How to complete this task: Transcribe the following entries word for word. End with the line where "The approximate bilinear" appears.

Dataset entries:
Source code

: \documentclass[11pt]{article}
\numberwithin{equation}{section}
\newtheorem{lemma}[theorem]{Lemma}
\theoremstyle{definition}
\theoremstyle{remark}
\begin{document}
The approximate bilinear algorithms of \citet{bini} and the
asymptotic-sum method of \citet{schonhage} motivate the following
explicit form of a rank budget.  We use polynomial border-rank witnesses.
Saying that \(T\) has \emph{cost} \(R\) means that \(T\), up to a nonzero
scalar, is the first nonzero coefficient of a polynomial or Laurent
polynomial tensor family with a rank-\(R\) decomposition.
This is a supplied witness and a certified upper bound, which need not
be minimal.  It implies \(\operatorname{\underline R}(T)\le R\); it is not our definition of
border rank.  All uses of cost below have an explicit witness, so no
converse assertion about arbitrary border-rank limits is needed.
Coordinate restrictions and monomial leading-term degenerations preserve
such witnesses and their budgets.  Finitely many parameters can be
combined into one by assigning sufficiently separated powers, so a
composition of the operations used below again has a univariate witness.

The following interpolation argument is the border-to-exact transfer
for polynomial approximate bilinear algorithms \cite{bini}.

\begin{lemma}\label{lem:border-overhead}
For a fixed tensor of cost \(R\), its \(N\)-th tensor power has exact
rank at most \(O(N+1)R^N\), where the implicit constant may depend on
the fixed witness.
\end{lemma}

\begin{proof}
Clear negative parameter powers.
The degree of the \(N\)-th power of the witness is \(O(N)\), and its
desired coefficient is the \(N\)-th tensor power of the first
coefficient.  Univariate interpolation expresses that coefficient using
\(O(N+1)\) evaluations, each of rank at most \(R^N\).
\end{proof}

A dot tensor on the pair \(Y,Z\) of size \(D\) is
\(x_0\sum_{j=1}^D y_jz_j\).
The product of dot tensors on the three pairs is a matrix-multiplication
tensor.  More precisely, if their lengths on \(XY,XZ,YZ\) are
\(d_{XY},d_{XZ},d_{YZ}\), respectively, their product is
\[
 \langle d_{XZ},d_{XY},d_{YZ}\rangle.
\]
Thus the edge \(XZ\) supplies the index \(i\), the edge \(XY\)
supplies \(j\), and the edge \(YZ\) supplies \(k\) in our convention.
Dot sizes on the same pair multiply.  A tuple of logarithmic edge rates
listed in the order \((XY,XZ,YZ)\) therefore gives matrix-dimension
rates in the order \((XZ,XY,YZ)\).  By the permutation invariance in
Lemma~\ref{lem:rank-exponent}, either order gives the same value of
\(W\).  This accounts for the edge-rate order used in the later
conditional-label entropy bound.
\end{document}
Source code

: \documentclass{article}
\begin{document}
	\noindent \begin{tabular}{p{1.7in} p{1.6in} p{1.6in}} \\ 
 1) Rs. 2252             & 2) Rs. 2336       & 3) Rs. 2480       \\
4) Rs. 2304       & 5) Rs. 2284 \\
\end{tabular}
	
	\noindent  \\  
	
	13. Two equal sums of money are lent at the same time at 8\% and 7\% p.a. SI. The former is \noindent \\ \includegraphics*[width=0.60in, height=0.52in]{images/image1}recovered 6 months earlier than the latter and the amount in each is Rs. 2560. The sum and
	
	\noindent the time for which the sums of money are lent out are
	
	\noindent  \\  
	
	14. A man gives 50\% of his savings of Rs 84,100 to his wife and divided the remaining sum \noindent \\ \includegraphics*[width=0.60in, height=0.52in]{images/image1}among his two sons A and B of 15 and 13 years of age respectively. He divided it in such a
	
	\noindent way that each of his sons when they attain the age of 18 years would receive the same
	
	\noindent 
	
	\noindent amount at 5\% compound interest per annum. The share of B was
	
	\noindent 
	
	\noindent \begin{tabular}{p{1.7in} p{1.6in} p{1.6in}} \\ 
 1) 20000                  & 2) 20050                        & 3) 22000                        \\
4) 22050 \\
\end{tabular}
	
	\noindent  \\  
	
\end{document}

Response to the exercise:
Source code

: \documentclass[11pt]{article}
\numberwithin{equation}{section}
\newtheorem{lemma}[theorem]{Lemma}
\theoremstyle{definition}
\theoremstyle{remark}
\begin{document}
The approximate bilinear algorithms of \citet{bini} and the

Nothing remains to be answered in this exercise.